Medya demokratik ülkelerde yasama, yürütme ve yargıdan sonra 4. Güçtür. Toplumsal sosyal sorumluluk anlayışına göre medya ya da gazetecilerin temel görevi kamunun bilme hakkına hizmet etmektir. Kamuoyu yararını gözetmektir. Bu kavramların arkasına sığınıp etik kuralları suiistimal etmemeliyiz.
Hiç şüphesiz medya alanında yaşanan sorunlardan birisi de; medyanın tekelleşmesidir. Bu sorunların aşılamamasının en büyük sebeplerinden birisi piyasa koşullarıdır.
Kuralsızlaştırılmış bir medya piyasası kolayca tekelci yapıya bürünmektedir. Medyada tekelleşmenin olumsuz sonuçlarından biri; içerikte benzeşmeyle ve çeşitliliğin, çok sesliliğin olmamasıyken bir diğeri de; piyasayı kontrol altına alan medya kuruluşundaki patronların medyayı kendi ticari ve siyasal çıkarları için kullanmaktan kaçınmamasıdır. Etik kuralların aşılmasının, tekelleşmenin bir diğer nedeni ise medyanın izleyici/okur hedef kitle üzerine odaklanıp tiraj ve reyting gibi kaygılarla düşük seviyedeki tabakaya ses veren basit ve sansasyonel haberciliği körüklemeye neden olmakla beraber rekabetle içerikte magazinleşmedir.
Gazetecilerin sosyal güvencelerinin olmaması. Bu alandaki sendikasızlaştırma gibi etkenlerle gazetecilerin patronun gözüne girmeye çalışması, vazgeçilmez olmak istemesi, ikramiye gibi olaylarla etik dışı davranışlarda bulunmamaları kaçınılmaz bir hale geliyor.

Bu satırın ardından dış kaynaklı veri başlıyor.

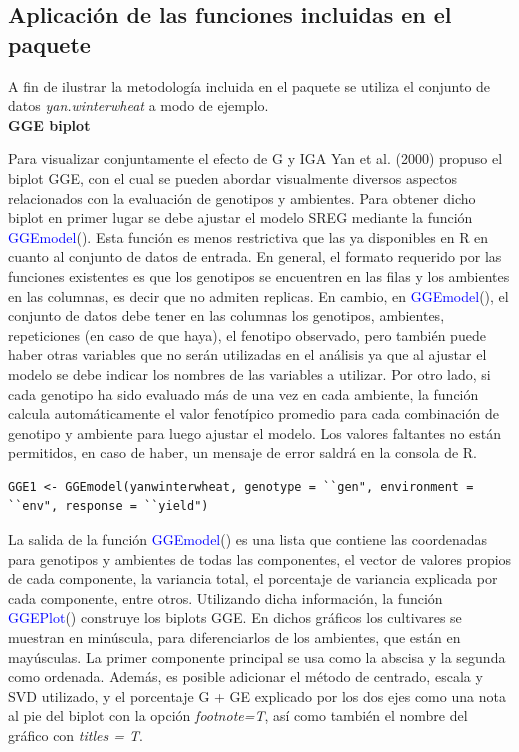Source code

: \subsection{Aplicación de las funciones incluidas en el paquete}

A fin de ilustrar la metodología incluida en el paquete se utiliza el conjunto de datos \emph{yan.winterwheat} a modo de ejemplo.\\


\textbf{GGE biplot}

Para visualizar conjuntamente el efecto de G y IGA Yan et al. (2000) propuso el biplot GGE, con el cual se pueden abordar visualmente diversos aspectos relacionados con la evaluación de genotipos y ambientes. Para obtener dicho biplot en primer lugar se debe ajustar el modelo SREG mediante la función \textcolor{blue}{GGEmodel}(). Esta función es menos restrictiva que las ya disponibles en R en cuanto al conjunto de datos de entrada. En general, el formato requerido por las funciones existentes es que los genotipos se encuentren en las filas y los ambientes en las columnas, es decir que no admiten replicas. En cambio, en \textcolor{blue}{GGEmodel}(), el conjunto de datos debe tener en las columnas los genotipos, ambientes, repeticiones (en caso de que haya), el fenotipo observado, pero también puede haber otras variables que no serán utilizadas en el análisis ya que al ajustar el modelo se debe indicar los nombres de las variables a utilizar. Por otro lado, si cada genotipo ha sido evaluado más de una vez en cada ambiente, la función calcula automáticamente el valor fenotípico promedio para cada combinación de genotipo y ambiente para luego ajustar el modelo. Los valores faltantes no están permitidos, en caso de haber, un mensaje de error saldrá en la consola de R.\\  
\begin{tcolorbox}[colframe=aurometalsaurus,colback=backcolour,colbacklower=white,
   				width=1\linewidth,
    			height=0.1\linewidth,
    			boxsep=-3mm]
\begin{lstlisting}
GGE1 <- GGEmodel(yanwinterwheat, genotype = ``gen", environment = ``env", response = ``yield")
\end{lstlisting}
\end{tcolorbox}
La salida de la función \textcolor{blue}{GGEmodel}() es una lista que contiene las coordenadas para genotipos y ambientes de todas las componentes, el vector de valores propios de cada componente, la variancia total, el porcentaje de variancia explicada por cada componente, entre otros. Utilizando dicha información, la función \textcolor{blue}{GGEPlot}() construye los biplots GGE. En dichos gráficos los cultivares se muestran en minúscula, para diferenciarlos de los ambientes, que están en mayúsculas. La primer componente principal se usa como la abscisa y la segunda como ordenada. Además, es posible adicionar el método de centrado, escala y SVD utilizado, y el porcentaje G + GE explicado por los dos ejes como una nota al pie del biplot con la opción \emph{footnote=T}, así como también el nombre del gráfico con \emph{titles = T}.


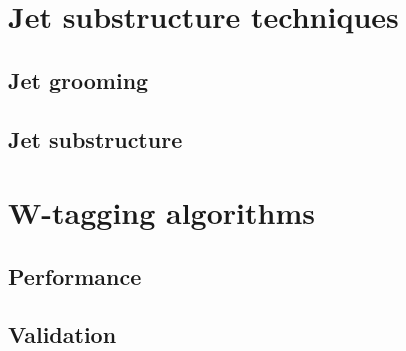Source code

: \section{Jet substructure techniques}
\subsection{Jet grooming}
\subsection{Jet substructure}
\section{W-tagging algorithms}
\subsection{Performance}
\subsection{Validation}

Günümüz toplumunun Enformasyon Toplumu olarak adlandırılmasında hiç kuşkusuz ki medyanın toplumu çepeçevre kuşatması yer almaktadır. Öyle ki çocuk, haberleri seyreden babasına sorar: Baba, ormanda bir ağaç devrilirse, medya onu haber yapmasa, ağaç gerçekten devrilmiş olur mu? Baba şu cevabı verir: Hayır evladım, yayınlanmamışsa yok demektir. Cevap medyanın ne kadar güçlü olduğu gerçeğini ortaya koymaktadır.
O halde sevgili okur bir sorum var. Cevabı sizde saklı kalacak. Medya’ya güveniyor musun?
Düşünme ve bilgilendirme faaliyetimizin sonuna geldik.